Data for review.
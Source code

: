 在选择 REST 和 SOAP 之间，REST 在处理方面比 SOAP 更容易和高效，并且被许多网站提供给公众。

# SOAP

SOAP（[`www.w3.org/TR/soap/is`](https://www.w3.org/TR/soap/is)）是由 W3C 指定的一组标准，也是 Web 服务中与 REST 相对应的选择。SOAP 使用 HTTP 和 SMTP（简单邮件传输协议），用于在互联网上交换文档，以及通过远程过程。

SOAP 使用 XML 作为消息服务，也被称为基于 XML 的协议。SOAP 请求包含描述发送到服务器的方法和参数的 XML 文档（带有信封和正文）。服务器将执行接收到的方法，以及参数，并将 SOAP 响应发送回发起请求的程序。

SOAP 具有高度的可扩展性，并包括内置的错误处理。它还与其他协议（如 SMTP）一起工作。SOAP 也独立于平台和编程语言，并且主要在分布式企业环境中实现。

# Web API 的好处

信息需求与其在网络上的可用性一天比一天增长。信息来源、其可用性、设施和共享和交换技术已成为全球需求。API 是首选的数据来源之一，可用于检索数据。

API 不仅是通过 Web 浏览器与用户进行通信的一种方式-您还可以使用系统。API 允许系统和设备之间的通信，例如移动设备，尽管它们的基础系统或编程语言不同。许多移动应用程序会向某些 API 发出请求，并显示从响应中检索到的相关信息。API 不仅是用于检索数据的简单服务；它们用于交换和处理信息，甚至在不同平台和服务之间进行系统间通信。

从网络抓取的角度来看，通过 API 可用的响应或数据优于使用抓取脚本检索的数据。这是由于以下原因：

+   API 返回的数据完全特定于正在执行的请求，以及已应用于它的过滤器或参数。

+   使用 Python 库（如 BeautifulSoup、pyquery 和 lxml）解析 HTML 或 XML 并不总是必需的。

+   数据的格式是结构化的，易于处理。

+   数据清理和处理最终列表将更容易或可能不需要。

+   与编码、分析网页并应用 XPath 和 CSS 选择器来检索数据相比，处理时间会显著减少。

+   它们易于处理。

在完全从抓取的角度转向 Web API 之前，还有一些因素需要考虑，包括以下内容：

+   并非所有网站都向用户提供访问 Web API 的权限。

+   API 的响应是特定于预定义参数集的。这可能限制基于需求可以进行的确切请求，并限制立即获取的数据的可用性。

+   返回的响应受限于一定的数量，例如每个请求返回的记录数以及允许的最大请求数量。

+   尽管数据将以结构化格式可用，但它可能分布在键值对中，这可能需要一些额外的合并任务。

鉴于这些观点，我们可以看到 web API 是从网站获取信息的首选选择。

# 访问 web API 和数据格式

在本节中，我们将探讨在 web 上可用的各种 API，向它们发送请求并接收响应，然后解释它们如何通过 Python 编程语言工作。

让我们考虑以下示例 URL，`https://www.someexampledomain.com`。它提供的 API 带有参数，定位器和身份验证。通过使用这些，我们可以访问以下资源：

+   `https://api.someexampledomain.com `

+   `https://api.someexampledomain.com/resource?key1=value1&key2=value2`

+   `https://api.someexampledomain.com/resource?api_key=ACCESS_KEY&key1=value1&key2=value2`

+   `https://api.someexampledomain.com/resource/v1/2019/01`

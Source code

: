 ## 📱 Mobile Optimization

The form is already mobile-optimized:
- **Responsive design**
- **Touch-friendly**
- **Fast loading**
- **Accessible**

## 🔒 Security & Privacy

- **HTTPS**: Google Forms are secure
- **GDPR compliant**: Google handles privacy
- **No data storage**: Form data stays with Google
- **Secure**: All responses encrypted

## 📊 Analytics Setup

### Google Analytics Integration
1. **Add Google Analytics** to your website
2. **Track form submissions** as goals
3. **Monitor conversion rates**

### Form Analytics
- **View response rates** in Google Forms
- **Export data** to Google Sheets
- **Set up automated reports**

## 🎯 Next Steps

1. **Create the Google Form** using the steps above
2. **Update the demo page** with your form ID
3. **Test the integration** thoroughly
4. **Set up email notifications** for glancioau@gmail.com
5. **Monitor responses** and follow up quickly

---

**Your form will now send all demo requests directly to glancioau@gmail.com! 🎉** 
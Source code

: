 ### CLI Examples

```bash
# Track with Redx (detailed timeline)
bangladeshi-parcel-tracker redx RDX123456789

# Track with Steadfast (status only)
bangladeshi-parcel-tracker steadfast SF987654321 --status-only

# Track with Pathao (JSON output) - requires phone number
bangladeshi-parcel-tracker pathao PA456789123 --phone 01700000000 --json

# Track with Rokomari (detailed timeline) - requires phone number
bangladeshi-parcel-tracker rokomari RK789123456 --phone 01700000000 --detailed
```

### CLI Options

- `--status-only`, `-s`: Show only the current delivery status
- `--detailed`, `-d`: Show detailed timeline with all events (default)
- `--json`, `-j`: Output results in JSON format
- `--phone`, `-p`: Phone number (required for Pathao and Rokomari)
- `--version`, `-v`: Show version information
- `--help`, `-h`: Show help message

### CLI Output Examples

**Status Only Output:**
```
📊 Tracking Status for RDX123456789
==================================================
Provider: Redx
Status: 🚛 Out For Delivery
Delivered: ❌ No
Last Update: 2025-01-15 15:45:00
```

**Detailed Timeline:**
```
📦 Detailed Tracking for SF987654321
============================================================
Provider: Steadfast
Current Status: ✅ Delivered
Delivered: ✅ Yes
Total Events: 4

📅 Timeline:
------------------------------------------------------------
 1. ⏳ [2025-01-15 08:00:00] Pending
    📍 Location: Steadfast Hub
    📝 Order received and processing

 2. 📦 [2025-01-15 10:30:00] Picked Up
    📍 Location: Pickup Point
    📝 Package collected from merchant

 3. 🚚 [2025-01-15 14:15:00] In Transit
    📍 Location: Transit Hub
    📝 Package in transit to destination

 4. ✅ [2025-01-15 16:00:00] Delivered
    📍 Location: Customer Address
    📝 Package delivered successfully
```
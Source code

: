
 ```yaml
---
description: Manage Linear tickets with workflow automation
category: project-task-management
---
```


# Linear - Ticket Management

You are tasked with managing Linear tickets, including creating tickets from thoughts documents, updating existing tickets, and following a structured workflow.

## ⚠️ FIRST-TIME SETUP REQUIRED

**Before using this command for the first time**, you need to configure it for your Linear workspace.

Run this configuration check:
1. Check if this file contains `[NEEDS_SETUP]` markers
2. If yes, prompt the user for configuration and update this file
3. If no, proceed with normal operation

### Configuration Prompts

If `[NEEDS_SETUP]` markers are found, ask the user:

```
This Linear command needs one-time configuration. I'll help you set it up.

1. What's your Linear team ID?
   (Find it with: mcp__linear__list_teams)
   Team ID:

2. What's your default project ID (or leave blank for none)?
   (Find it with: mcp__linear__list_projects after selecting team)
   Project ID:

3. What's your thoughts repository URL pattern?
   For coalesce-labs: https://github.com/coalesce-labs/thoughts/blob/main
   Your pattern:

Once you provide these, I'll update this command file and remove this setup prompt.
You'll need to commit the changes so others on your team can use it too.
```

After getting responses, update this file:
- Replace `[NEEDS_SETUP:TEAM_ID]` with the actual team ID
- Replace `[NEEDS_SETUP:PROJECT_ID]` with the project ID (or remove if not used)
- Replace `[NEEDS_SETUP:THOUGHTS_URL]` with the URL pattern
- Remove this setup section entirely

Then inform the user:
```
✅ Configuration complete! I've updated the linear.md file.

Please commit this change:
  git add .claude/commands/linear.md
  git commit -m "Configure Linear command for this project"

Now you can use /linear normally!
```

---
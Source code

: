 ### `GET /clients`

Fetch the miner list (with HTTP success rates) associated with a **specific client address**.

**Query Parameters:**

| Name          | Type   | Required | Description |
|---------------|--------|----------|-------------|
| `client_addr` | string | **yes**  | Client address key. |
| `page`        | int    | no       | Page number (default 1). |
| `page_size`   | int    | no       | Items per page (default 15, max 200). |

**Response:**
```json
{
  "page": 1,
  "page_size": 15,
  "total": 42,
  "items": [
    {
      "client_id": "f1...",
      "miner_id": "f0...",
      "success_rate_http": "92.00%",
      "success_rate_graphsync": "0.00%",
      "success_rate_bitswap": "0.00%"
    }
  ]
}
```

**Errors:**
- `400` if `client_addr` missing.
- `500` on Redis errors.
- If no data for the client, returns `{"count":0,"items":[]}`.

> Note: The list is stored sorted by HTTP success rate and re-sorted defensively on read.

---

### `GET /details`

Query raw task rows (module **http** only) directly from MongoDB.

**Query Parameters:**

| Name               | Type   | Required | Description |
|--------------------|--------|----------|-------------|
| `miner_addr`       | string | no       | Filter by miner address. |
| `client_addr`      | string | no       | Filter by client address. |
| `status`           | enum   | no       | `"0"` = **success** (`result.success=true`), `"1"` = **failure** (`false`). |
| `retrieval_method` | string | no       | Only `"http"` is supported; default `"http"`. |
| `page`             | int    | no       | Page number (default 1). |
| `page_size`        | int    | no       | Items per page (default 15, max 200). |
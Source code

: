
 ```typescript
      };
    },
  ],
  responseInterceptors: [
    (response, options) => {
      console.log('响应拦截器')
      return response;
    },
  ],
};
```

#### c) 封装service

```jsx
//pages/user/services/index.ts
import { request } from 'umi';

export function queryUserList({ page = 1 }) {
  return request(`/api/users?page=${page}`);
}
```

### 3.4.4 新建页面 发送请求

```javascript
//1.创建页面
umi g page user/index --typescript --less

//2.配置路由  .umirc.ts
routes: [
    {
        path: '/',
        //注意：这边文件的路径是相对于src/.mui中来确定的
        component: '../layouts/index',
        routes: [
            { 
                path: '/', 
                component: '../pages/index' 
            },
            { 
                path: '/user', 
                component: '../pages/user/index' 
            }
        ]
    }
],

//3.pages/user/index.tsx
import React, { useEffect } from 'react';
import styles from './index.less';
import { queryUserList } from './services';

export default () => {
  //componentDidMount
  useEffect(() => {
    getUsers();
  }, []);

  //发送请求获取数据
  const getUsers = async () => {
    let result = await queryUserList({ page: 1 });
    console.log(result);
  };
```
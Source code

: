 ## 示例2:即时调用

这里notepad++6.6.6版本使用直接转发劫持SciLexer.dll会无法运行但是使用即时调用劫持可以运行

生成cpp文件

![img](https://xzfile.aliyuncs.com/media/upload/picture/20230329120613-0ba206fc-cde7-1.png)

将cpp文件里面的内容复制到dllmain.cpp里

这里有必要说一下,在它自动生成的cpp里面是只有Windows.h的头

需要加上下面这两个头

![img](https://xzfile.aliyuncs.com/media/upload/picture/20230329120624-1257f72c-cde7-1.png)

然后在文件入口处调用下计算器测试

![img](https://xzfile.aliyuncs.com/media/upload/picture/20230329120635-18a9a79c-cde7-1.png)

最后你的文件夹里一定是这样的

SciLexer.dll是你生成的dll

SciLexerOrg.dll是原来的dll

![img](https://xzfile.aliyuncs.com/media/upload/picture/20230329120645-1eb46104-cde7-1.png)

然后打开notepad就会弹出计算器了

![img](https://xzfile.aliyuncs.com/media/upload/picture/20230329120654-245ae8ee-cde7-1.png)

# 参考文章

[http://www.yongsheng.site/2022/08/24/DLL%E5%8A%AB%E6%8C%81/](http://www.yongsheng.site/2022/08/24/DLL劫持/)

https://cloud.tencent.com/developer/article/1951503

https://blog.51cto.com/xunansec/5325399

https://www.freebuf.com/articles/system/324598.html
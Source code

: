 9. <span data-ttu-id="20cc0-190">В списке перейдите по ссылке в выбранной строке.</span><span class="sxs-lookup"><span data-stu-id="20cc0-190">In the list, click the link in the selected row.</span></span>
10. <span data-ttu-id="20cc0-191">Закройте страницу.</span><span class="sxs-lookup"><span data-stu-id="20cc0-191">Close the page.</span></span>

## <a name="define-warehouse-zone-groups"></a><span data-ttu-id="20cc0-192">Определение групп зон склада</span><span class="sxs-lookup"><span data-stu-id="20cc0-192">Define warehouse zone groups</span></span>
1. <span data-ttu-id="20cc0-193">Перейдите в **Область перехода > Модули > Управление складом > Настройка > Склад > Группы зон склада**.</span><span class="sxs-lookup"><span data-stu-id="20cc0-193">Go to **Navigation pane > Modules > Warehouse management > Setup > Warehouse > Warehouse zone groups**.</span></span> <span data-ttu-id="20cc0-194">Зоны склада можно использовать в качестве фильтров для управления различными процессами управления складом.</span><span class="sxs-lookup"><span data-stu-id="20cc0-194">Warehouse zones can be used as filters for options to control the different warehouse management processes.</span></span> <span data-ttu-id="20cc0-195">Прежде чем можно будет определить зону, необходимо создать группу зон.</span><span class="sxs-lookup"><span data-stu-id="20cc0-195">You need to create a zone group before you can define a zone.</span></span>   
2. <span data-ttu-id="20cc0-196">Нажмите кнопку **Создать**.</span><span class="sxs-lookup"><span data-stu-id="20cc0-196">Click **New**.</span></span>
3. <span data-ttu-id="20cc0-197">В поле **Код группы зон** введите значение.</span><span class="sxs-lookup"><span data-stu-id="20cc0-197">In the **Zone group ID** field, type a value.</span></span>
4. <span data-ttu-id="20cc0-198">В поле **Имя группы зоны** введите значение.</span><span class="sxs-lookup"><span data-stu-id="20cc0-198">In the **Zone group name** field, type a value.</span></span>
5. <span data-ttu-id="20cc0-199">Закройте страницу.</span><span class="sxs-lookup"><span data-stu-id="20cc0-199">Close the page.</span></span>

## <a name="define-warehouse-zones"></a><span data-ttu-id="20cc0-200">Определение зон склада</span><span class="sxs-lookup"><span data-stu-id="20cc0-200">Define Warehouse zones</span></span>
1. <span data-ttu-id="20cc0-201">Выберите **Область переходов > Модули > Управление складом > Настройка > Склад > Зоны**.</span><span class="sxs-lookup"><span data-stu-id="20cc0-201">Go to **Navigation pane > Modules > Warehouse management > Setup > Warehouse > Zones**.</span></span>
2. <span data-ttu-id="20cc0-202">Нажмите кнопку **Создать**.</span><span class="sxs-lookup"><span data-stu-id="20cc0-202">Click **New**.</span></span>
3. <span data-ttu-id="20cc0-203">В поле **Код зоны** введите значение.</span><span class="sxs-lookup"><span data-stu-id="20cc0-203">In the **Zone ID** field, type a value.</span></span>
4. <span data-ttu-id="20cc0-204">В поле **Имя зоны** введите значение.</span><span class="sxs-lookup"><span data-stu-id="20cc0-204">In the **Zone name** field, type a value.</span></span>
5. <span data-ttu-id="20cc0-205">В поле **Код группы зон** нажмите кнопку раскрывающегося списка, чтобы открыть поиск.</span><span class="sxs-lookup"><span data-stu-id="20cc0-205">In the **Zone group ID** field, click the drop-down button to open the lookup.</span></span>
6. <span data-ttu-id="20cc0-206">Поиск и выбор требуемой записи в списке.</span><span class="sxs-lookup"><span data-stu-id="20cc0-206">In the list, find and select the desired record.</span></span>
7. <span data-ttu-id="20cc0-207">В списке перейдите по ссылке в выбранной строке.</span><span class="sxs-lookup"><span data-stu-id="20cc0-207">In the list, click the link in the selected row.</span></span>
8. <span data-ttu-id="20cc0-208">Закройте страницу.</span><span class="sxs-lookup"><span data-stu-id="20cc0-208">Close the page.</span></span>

Task details.
Filter the data above down to lines with the word "Python", and copy them.

Exercise answer.
+   使用 Python 库（如 BeautifulSoup、pyquery 和 lxml）解析 HTML 或 XML 并不总是必需的。
在本节中，我们将探讨在 web 上可用的各种 API，向它们发送请求并接收响应，然后解释它们如何通过 Python 编程语言工作。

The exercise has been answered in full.